--- START ---

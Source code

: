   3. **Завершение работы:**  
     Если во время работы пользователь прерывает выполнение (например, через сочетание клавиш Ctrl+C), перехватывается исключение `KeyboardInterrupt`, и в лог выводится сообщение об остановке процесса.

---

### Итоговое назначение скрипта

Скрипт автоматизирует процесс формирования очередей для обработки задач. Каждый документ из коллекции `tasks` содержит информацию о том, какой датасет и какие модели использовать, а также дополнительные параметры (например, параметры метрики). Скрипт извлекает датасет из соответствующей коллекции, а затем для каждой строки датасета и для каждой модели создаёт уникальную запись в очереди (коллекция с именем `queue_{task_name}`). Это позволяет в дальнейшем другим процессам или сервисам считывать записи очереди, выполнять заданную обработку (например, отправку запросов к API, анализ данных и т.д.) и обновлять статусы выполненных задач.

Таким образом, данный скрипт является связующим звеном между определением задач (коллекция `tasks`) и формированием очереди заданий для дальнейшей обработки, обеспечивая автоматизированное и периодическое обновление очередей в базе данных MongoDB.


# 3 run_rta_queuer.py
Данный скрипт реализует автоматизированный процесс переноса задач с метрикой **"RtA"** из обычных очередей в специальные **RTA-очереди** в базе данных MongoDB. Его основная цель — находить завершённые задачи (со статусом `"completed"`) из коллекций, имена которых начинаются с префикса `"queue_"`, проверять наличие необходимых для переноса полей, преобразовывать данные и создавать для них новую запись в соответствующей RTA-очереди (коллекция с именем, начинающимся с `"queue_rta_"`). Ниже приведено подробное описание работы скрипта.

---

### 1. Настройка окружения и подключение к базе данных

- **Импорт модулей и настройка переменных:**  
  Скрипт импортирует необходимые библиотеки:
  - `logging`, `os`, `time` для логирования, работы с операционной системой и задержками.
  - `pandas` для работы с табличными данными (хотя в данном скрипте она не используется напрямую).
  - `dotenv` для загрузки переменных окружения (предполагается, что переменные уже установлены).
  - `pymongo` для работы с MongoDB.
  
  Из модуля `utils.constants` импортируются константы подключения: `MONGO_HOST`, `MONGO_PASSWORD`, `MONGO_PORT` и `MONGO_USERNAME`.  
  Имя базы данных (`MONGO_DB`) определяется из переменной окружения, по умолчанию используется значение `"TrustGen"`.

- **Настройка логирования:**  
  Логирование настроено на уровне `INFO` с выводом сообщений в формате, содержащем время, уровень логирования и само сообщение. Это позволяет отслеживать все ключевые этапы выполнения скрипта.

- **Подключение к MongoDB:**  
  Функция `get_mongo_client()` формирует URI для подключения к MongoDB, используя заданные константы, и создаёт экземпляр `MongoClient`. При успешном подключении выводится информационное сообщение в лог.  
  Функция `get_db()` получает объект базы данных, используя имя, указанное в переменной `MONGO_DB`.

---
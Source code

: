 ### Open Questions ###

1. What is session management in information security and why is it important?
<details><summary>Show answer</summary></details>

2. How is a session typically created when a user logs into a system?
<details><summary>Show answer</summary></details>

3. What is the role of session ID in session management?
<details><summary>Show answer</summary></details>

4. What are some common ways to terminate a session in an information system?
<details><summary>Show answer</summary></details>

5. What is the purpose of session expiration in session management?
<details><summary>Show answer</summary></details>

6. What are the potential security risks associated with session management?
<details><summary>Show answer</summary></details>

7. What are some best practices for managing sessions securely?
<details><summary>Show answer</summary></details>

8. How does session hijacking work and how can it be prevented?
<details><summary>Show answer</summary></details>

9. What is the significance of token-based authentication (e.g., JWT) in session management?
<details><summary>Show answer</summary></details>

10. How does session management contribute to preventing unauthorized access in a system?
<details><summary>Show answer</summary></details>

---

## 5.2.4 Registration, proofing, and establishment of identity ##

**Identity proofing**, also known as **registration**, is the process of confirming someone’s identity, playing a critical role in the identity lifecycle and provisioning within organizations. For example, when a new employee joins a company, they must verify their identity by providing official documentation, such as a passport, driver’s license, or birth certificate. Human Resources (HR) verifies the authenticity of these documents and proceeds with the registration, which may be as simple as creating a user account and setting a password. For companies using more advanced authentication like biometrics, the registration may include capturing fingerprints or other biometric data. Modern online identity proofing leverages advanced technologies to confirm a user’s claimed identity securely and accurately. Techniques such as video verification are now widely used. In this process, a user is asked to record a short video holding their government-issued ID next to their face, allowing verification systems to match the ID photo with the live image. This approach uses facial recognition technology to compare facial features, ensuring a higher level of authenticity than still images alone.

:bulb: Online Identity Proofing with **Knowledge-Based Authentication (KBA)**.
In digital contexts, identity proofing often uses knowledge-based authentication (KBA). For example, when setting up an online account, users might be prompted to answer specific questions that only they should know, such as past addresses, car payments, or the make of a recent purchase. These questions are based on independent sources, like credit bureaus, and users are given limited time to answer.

--- END ---

→ **TASK OBJECTIVE**
Type out each entry above again, exactly.

→ **TASK RESPONSE**
Source code

:   3. **Завершение работы:**  
     Если во время работы пользователь прерывает выполнение (например, через сочетание клавиш Ctrl+C), перехватывается исключение `KeyboardInterrupt`, и в лог выводится сообщение об остановке процесса.

---

### Итоговое назначение скрипта

Скрипт автоматизирует процесс формирования очередей для обработки задач. Каждый документ из коллекции `tasks` содержит информацию о том, какой датасет и какие модели использовать, а также дополнительные параметры (например, параметры метрики). Скрипт извлекает датасет из соответствующей коллекции, а затем для каждой строки датасета и для каждой модели создаёт уникальную запись в очереди (коллекция с именем `queue_{task_name}`). Это позволяет в дальнейшем другим процессам или сервисам считывать записи очереди, выполнять заданную обработку (например, отправку запросов к API, анализ данных и т.д.) и обновлять статусы выполненных задач.

Таким образом, данный скрипт является связующим звеном между определением задач (коллекция `tasks`) и формированием очереди заданий для дальнейшей обработки, обеспечивая автоматизированное и периодическое обновление очередей в базе данных MongoDB.


# 3 run_rta_queuer.py
Данный скрипт реализует автоматизированный процесс переноса задач с метрикой **"RtA"** из обычных очередей в специальные **RTA-очереди** в базе данных MongoDB. Его основная цель — находить завершённые задачи (со статусом `"completed"`) из коллекций, имена которых начинаются с префикса `"queue_"`, проверять наличие необходимых для переноса полей, преобразовывать данные и создавать для них новую запись в соответствующей RTA-очереди (коллекция с именем, начинающимся с `"queue_rta_"`). Ниже приведено подробное описание работы скрипта.

---

### 1. Настройка окружения и подключение к базе данных

- **Импорт модулей и настройка переменных:**  
  Скрипт импортирует необходимые библиотеки:
  - `logging`, `os`, `time` для логирования, работы с операционной системой и задержками.
  - `pandas` для работы с табличными данными (хотя в данном скрипте она не используется напрямую).
  - `dotenv` для загрузки переменных окружения (предполагается, что переменные уже установлены).
  - `pymongo` для работы с MongoDB.
  
  Из модуля `utils.constants` импортируются константы подключения: `MONGO_HOST`, `MONGO_PASSWORD`, `MONGO_PORT` и `MONGO_USERNAME`.  
  Имя базы данных (`MONGO_DB`) определяется из переменной окружения, по умолчанию используется значение `"TrustGen"`.

- **Настройка логирования:**  
  Логирование настроено на уровне `INFO` с выводом сообщений в формате, содержащем время, уровень логирования и само сообщение. Это позволяет отслеживать все ключевые этапы выполнения скрипта.

- **Подключение к MongoDB:**  
  Функция `get_mongo_client()` формирует URI для подключения к MongoDB, используя заданные константы, и создаёт экземпляр `MongoClient`. При успешном подключении выводится информационное сообщение в лог.  
  Функция `get_db()` получает объект базы данных, используя имя, указанное в переменной `MONGO_DB`.

---
Source code

: ### Open Questions ###

1. What is session management in information security and why is it important?
<details><summary>Show answer</summary></details>

2. How is a session typically created when a user logs into a system?
<details><summary>Show answer</summary></details>

3. What is the role of session ID in session management?
<details><summary>Show answer</summary></details>

4. What are some common ways to terminate a session in an information system?
<details><summary>Show answer</summary></details>

5. What is the purpose of session expiration in session management?
<details><summary>Show answer</summary></details>

6. What are the potential security risks associated with session management?
<details><summary>Show answer</summary></details>

7. What are some best practices for managing sessions securely?
<details><summary>Show answer</summary></details>

8. How does session hijacking work and how can it be prevented?
<details><summary>Show answer</summary></details>

9. What is the significance of token-based authentication (e.g., JWT) in session management?
<details><summary>Show answer</summary></details>

10. How does session management contribute to preventing unauthorized access in a system?
<details><summary>Show answer</summary></details>

---

## 5.2.4 Registration, proofing, and establishment of identity ##

**Identity proofing**, also known as **registration**, is the process of confirming someone’s identity, playing a critical role in the identity lifecycle and provisioning within organizations. For example, when a new employee joins a company, they must verify their identity by providing official documentation, such as a passport, driver’s license, or birth certificate. Human Resources (HR) verifies the authenticity of these documents and proceeds with the registration, which may be as simple as creating a user account and setting a password. For companies using more advanced authentication like biometrics, the registration may include capturing fingerprints or other biometric data. Modern online identity proofing leverages advanced technologies to confirm a user’s claimed identity securely and accurately. Techniques such as video verification are now widely used. In this process, a user is asked to record a short video holding their government-issued ID next to their face, allowing verification systems to match the ID photo with the live image. This approach uses facial recognition technology to compare facial features, ensuring a higher level of authenticity than still images alone.

:bulb: Online Identity Proofing with **Knowledge-Based Authentication (KBA)**.
In digital contexts, identity proofing often uses knowledge-based authentication (KBA). For example, when setting up an online account, users might be prompted to answer specific questions that only they should know, such as past addresses, car payments, or the make of a recent purchase. These questions are based on independent sources, like credit bureaus, and users are given limited time to answer.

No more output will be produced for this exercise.